Anatoly Roshchin

Personal information
- Born: 10 March 1932 Gaverdovo, Ryazansky District, Moscow Oblast, Russian SFSR, Soviet Union
- Died: 5 January 2016 (aged 83) Saint Petersburg, Russia
- Height: 187 cm (6 ft 2 in)
- Weight: 100–120 kg (220–265 lb)

Sport
- Sport: Greco-Roman wrestling
- Club: Soviet Army, Leningrad
- Coached by: Nikolay Belov

Medal record
Men's Greco-Roman wrestling
Representing the Soviet Union
Olympic Games
| Silver medal – second place | 1964 Tokyo | +97 kg |
| Silver medal – second place | 1968 Mexico City | +97 kg |
| Gold medal – first place | 1972 Munich | +100 kg |
World Championships
| Silver medal – second place | 1962 Toledo | +97 kg |
| Gold medal – first place | 1963 Helsingborg | +97 kg |
| Silver medal – second place | 1967 Bucharest | +97 kg |
| Gold medal – first place | 1969 Mar del Plata | +100 kg |
| Gold medal – first place | 1970 Edmonton | +100 kg |
| Silver medal – second place | 1971 Sofia | +100 kg |
European Championships
| Gold medal – first place | 1966 Essen | +97 kg |

= Anatoly Roshchin =

Soviet Greco-Roman wrestler

Anatoly Aleksandrovich Roshchin (Анатолий Александрович Рощин, 10 March 1932 – 5 January 2016) was a heavyweight Greco-Roman wrestler from Russia. Between 1962 and 1972 he won nine medals at the Summer Olympics and world championships, including four gold medals.

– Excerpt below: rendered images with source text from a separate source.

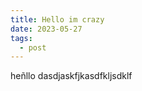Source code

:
 ```yaml
---
title: Hello im crazy
date: 2023-05-27
tags:
  - post
---
```

h﻿eñllo dasdjaskfjkasdfkljsdklf



![]()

Roshchin lost his father during World War II and had to start working as a shepherd aged 10. In 1950, seeking a better job, he moved from his village to Moscow. At the time he trained in weightlifting and basketball and changed to wrestling only in 1954, while serving in the Soviet Navy. His career was interrupted in 1957, when he was diagnosed with a thyroid disorder that required a complex surgery. He recovered by 1960, and in 1961 placed second at the Soviet championships. He also placed second at the 1962 World Championships and 1964 and 1968 Olympics, losing to István Kozma on all occasions, but won the world and Olympic titles in 1963, 1969, 1970 and 1972.

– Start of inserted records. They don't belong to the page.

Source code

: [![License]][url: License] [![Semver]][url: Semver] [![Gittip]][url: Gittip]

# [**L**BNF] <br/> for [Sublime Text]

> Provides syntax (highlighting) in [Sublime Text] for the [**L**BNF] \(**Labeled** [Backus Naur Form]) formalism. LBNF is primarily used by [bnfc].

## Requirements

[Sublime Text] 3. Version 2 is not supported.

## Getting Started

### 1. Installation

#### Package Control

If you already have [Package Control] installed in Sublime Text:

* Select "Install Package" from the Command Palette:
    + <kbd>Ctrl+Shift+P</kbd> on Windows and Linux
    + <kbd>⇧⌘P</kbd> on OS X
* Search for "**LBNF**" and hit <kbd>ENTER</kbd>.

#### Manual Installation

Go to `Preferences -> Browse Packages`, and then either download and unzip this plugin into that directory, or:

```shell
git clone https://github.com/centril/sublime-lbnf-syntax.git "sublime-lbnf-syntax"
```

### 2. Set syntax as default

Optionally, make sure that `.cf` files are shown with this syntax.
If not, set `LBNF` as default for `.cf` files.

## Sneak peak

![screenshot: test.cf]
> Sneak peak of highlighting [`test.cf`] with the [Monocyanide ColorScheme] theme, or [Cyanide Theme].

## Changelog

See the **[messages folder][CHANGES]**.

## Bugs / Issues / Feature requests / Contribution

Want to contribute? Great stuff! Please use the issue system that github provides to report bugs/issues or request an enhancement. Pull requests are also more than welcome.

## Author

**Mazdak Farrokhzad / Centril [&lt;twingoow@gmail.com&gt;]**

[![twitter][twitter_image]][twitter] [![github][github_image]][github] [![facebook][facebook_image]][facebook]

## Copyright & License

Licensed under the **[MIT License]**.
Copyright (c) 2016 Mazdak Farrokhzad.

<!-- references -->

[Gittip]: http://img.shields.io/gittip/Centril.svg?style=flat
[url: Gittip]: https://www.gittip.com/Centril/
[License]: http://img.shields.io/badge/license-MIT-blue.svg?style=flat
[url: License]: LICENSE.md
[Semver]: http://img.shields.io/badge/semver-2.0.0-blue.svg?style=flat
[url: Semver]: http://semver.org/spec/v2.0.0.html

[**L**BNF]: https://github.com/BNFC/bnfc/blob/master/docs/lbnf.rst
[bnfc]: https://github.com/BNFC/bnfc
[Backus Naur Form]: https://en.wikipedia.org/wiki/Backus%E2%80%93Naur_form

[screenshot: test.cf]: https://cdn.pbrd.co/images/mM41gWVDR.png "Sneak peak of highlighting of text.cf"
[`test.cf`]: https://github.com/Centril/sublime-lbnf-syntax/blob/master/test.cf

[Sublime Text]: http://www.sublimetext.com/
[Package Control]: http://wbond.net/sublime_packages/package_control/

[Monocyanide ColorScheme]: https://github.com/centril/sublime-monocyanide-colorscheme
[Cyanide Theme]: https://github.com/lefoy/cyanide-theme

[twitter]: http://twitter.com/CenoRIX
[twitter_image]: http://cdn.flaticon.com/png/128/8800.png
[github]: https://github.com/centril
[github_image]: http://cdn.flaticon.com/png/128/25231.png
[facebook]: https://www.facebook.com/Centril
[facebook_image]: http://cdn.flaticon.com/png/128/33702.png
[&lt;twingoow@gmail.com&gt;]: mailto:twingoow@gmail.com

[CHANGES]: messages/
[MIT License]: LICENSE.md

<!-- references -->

Roshchin needed to wind himself up 10–15 minutes before a bout, and for this purpose would often start a friendly verbal brawl with teammates. By 1972, when he was 40 years old, he was already working as a coach and looking into retirement. He was convinced to compete at the Munich Olympics by the Soviet Sports minister Sergei Pavlov, and won the gold medal. In the last bout he won by default against Wilfried Dietrich, who had a spectacular victory earlier in the tournament and did not want to spoil it by a potential loss. Roshchin retired after the Olympics and later worked as a sports instructor and an international wrestling referee.